Their new device is based on a very elegant construction, which was done entirely using available materials. The instrument essentially isolates individual cells inside memory chips, allowing the Law's unavoidable effects to be stalled for longer than originally thought. The new chips developed by the ASU team are based on the “ionic memory technology,” which is a type of stackable memory. The method, which uses regular electronic materials, could help store more data in high-density computer memories.

The work was led by the Director of the ASU Center for Applied Nanoionics, Michael Kozicki. He is also a professor of electrical engineering at the university. “This opens the door to inexpensive, high-density data storage by 'stacking' memory layers on top one another inside a single chip. This could lead to hard drive data storage capacity on a chip, which enables portable systems that are smaller, more rugged and able to go longer between battery charges,” the expert says.

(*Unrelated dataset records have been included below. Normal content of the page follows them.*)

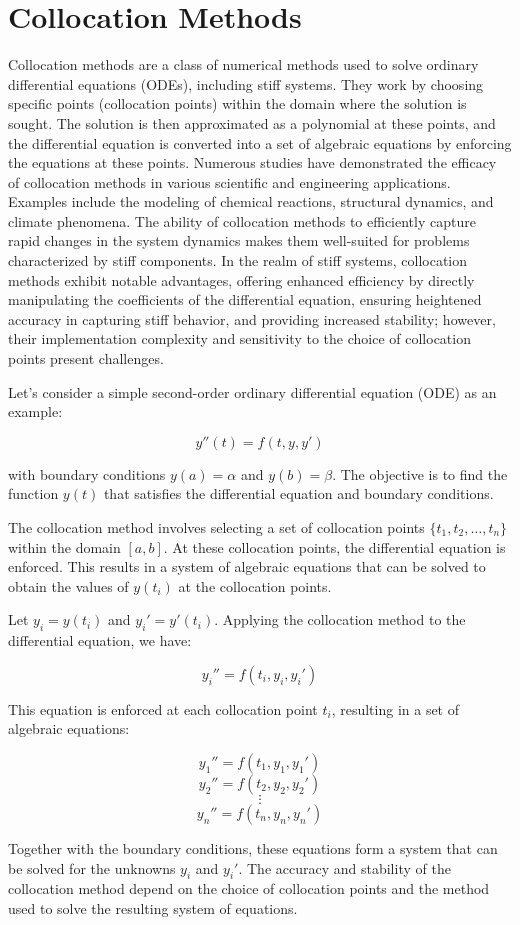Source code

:   

\section{Collocation Methods}
Collocation methods are a class of numerical methods used to solve ordinary differential equations (ODEs), including stiff systems. They work by choosing specific points (collocation points) within the domain where the solution is sought. The solution is then approximated as a polynomial at these points, and the differential equation is converted into a set of algebraic equations by enforcing the equations at these points.
Numerous studies have demonstrated the efficacy of collocation methods in various scientific and engineering applications. Examples include the modeling of chemical reactions, structural dynamics, and climate phenomena. The ability of collocation methods to efficiently capture rapid changes in the system dynamics makes them well-suited for problems characterized by stiff components.
In the realm of stiff systems, collocation methods exhibit notable advantages, offering enhanced efficiency by directly manipulating the coefficients of the differential equation, ensuring heightened accuracy in capturing stiff behavior, and providing increased stability; however, their implementation complexity and sensitivity to the choice of collocation points present challenges\cite{Faleichik2009ExplicitIO}.

Let's consider a simple second-order ordinary differential equation (ODE) as an example:

\[
y''(t) = f(t, y, y')
\]

with boundary conditions \(y(a) = \alpha\) and \(y(b) = \beta\). The objective is to find the function \(y(t)\) that satisfies the differential equation and boundary conditions.

The collocation method involves selecting a set of collocation points \(\{t_1, t_2, \ldots, t_n\}\) within the domain \([a, b]\). At these collocation points, the differential equation is enforced. This results in a system of algebraic equations that can be solved to obtain the values of \(y(t_i)\) at the collocation points.

Let \(y_i = y(t_i)\) and \(y_i' = y'(t_i)\). Applying the collocation method to the differential equation, we have:

\[
y_i'' = f(t_i, y_i, y_i')
\]

This equation is enforced at each collocation point \(t_i\), resulting in a set of algebraic equations:

\[
y_1'' = f(t_1, y_1, y_1')
\]
\[
y_2'' = f(t_2, y_2, y_2')
\]
\[
\vdots
\]
\[
y_n'' = f(t_n, y_n, y_n')
\]

Together with the boundary conditions, these equations form a system that can be solved for the unknowns \(y_i\) and \(y_i'\). The accuracy and stability of the collocation method depend on the choice of collocation points and the method used to solve the resulting system of equations.



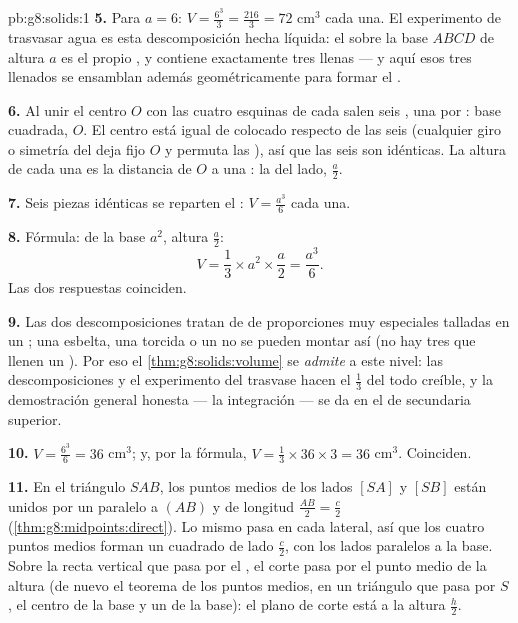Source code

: \begin{solution}{pb:g8:solids:1}
\textbf{5.} Para $a = 6$:
$V = \frac{6^3}{3} = \frac{216}{3} = 72$ cm$^3$ cada una. El
experimento de trasvasar agua es esta descomposición hecha líquida: el
 sobre la base $ABCD$ de altura $a$ es el propio ,
y contiene exactamente tres  llenas --- y aquí esos tres llenados
se ensamblan además geométricamente para formar el .

\textbf{6.} Al unir el centro $O$ con las cuatro esquinas de cada
 salen seis , una por : base cuadrada,  $O$.
El centro está igual de colocado respecto de las seis  (cualquier
giro o simetría del  deja fijo $O$ y permuta las
), así que las seis  son idénticas. La altura de cada una es
la distancia de $O$ a una : la  del lado, $\frac{a}{2}$.

\textbf{7.} Seis piezas idénticas se reparten el :
$V = \frac{a^3}{6}$ cada una.

\textbf{8.} Fórmula:  de la base $a^2$, altura $\frac a2$:
\[
V = \frac13 \times a^2 \times \frac{a}{2} = \frac{a^3}{6} .
\]
Las dos respuestas coinciden.

\textbf{9.} Las dos descomposiciones tratan de  de proporciones
muy especiales talladas en un ; una  esbelta, una torcida
o un  no se pueden montar así (no hay tres  que llenen
un ). Por eso el \cref{thm:g8:solids:volume} se
\emph{admite} a este nivel: las descomposiciones y el
experimento del trasvase hacen el $\frac13$ del todo creíble,
y la demostración general honesta --- la integración --- se da en el
 de secundaria superior.

\textbf{10.} $V = \frac{6^3}{6} = 36$ cm$^3$; y, por la fórmula,
$V = \frac13 \times 36 \times 3 = 36$ cm$^3$. Coinciden.

\textbf{11.} En el triángulo $SAB$, los puntos medios de los lados
$[SA]$ y $[SB]$ están unidos por un  paralelo a $(AB)$ y
de longitud $\frac{AB}{2} = \frac{c}{2}$
(\cref{thm:g8:midpoints:direct}). Lo mismo pasa en cada 
lateral, así que los cuatro puntos medios forman un cuadrado de lado $\frac c2$,
con los lados paralelos a la base. Sobre la recta vertical que pasa por
el , el corte pasa por el punto medio de la altura (de nuevo el teorema
de los puntos medios, en un triángulo que pasa por $S$, el centro de la base y un
 de la base): el plano de corte está a la altura $\frac h2$.


\end{solution}
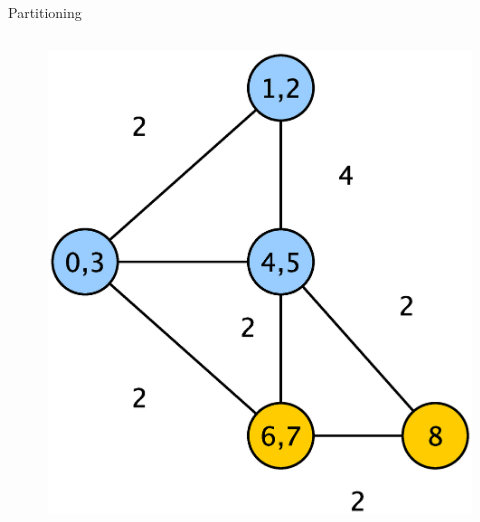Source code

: \documentclass{beamer}
\begin{document}
\begin{frame}{Partitioning}
\begin{columns}[c]
    \begin{center}
      \begin{figure}[htbp]
        \includegraphics[scale=.15]{img/partition.eps}
      \end{figure}
    \end{center}

  \end{columns}
\end{frame}
\end{document}
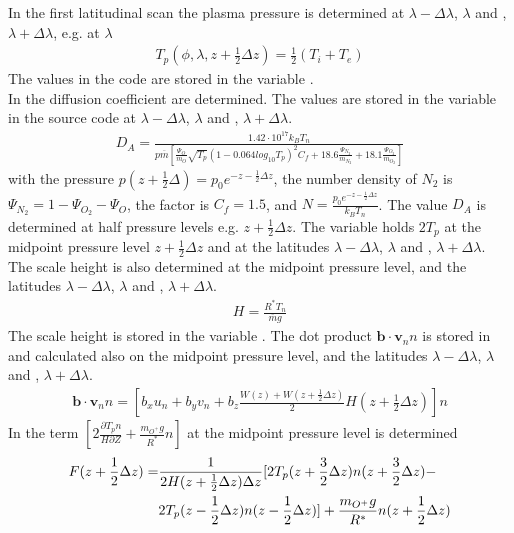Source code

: %
In the first latitudinal scan the plasma pressure is determined at
$\lambda - \Delta \lambda$, $\lambda$ and , $\lambda + \Delta
\lambda$, e.g. at $\lambda$
%
\begin{align}
  T_p(\phi,\lambda, z+\frac{1}{2}\Delta z) = \frac{1}{2} (T_i + T_e)
\end{align}
%
The values in the code are stored in the variable . \\

%
In  the diffusion coefficient are determined.
The values are stored in the variable  in the source code at
$\lambda - \Delta \lambda$, $\lambda$ and , $\lambda + \Delta
\lambda$.
%
\begin{align}
  D_A = \frac{1.42 \cdot 10^{17} k_B T_n}
  {p \overline{m}\left[
    \frac{\Psi_O}{m_O} \sqrt{T_p}(1-0.064 log_{10} T_p)^2 C_f + 18.6 \frac{\Psi_{N_2}}{m_{N_2}}
    + 18.1 \frac{\Psi_{O_2}}{m_{O_2}}\right]}
\end{align}
%
with the pressure $p(z + \frac{1}{2}\Delta ) = p_0 e^{-z -
\frac{1}{2}\Delta z}$, the number density of $N_2$ is $\Psi_{N_2}= 1
- \Psi_{O_2}-\Psi_O$, the factor is $C_f = 1.5$, and $N = \frac{p_0
e^{-z - \frac{1}{2}\Delta z}}{k_B T_n}$. The value $D_A$ is
determined at half pressure levels e.g. $z + \frac{1}{2} \Delta z$.
%
The variable  holds $2 T_p$ at the midpoint pressure level
$z + \frac{1}{2} \Delta z$ and at the latitudes $\lambda - \Delta
\lambda$, $\lambda$ and , $\lambda + \Delta \lambda$. The scale
height is also determined at the midpoint pressure level, and the
latitudes $\lambda - \Delta \lambda$, $\lambda$ and , $\lambda +
\Delta \lambda$.
%
\begin{align}
  H = \frac{R^* T_n}{\overline{m} g}
\end{align}
%
The scale height is stored in the variable . The dot product
$\mathbf{b} \cdot \mathbf{v}_n n$ is stored in  and
calculated also on the midpoint pressure level, and the latitudes
$\lambda - \Delta \lambda$, $\lambda$ and , $\lambda + \Delta
\lambda$.
%
\begin{align}
   \mathbf{b} \cdot \mathbf{v}_n n = \left[  b_x u_n + b_y v_n + b_z
      \frac{W(z) + W(z+\frac{1}{2} \Delta z)}{2} H(z+\frac{1}{2} \Delta
      z)\right]n
\end{align}
%
In  the term $ \left[2 \frac{\partial T_p
n}{H
\partial Z} + \frac{m_{O^+}  g}{R^*}n \right] $ at the midpoint
pressure level is determined
%
\begin{align}
 F(z+\frac{1}{2}\Delta z) =  & \frac{1}{2 H(z+\frac{1}{2}\Delta z) \Delta z}[2 T_p(z+\frac{3}{2}\Delta
 z)n(z+\frac{3}{2}\Delta z) - \notag \\
 {} & 2 T_p(z-\frac{1}{2}\Delta z)n(z-\frac{1}{2}\Delta z)
 ] + \frac{m_{O^+}  g}{R^*}  n(z+\frac{1}{2}\Delta z)
 \label{eq:oplus_F}
\end{align}
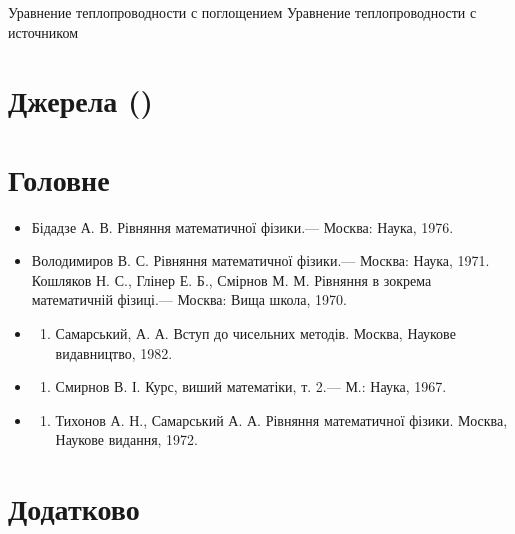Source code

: \documentclass[
  ukrainian,
]{article}
\providecommand{\tightlist}{%
  \setlength{\itemsep}{0pt}\setlength{\parskip}{0pt}}
\begin{document}
Уравнение теплопроводности с поглощением Уравнение теплопроводности с
источником

\section{Джерела ()}\label{ux434ux436ux435ux440ux435ux43bux430}

\section{Головне}\label{ux433ux43eux43bux43eux432ux43dux435}

\begin{itemize}
\tightlist
\item
  Бідадзе А. В. Рівняння математичної фізики.--- Москва: Наука, 1976.
\item
  Володимиров В. С. Рівняння математичної фізики.--- Москва: Наука,
  1971. Кошляков Н. С., Глінер Е. Б., Смірнов М. М. Рівняння в зокрема
  математичній фізиці.--- Москва: Вища школа, 1970.
\item
  \begin{enumerate}
  \def\labelenumi{\arabic{enumi}.}
  \setcounter{enumi}{3}
  \tightlist
  \item
    Самарський, А. А. Вступ до чисельних методів. Москва, Наукове
    видавництво, 1982.
  \end{enumerate}
\item
  \begin{enumerate}
  \def\labelenumi{\arabic{enumi}.}
  \setcounter{enumi}{4}
  \tightlist
  \item
    Смирнов В. І. Курс, виший математіки, т. 2.--- М.: Наука, 1967.
  \end{enumerate}
\item
  \begin{enumerate}
  \def\labelenumi{\arabic{enumi}.}
  \setcounter{enumi}{5}
  \tightlist
  \item
    Тихонов А. Н., Самарський А. А. Рівняння математичної фізики.
    Москва, Наукове видання, 1972.
  \end{enumerate}
\end{itemize}

\section{Додатково}\label{ux434ux43eux434ux430ux442ux43aux43eux432ux43e}
\end{document}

“This is a significant improvement on the technology we developed two years ago where we made a new type of memory that could replace Flash, using materials common to the semiconductor industry (copper-doped silicon dioxide). What we have done now is add some critical functionality to the memory cell merely by involving another common material – silicon,” he adds. Details of the work were presented this November at the 2009 International Electron Devices and Materials Symposia, held in Taiwan. The expert collaborated with ASU electrical engineering graduate student Sarath C. Puthen Thermadam for the work.

“Before, if you joined several memory cells together you wouldn't be able to access one without accessing all of the others because they were all wired together. What we did was put in an access, or isolation device, that electrically splits all of them into individual cells,” Kozicki concludes.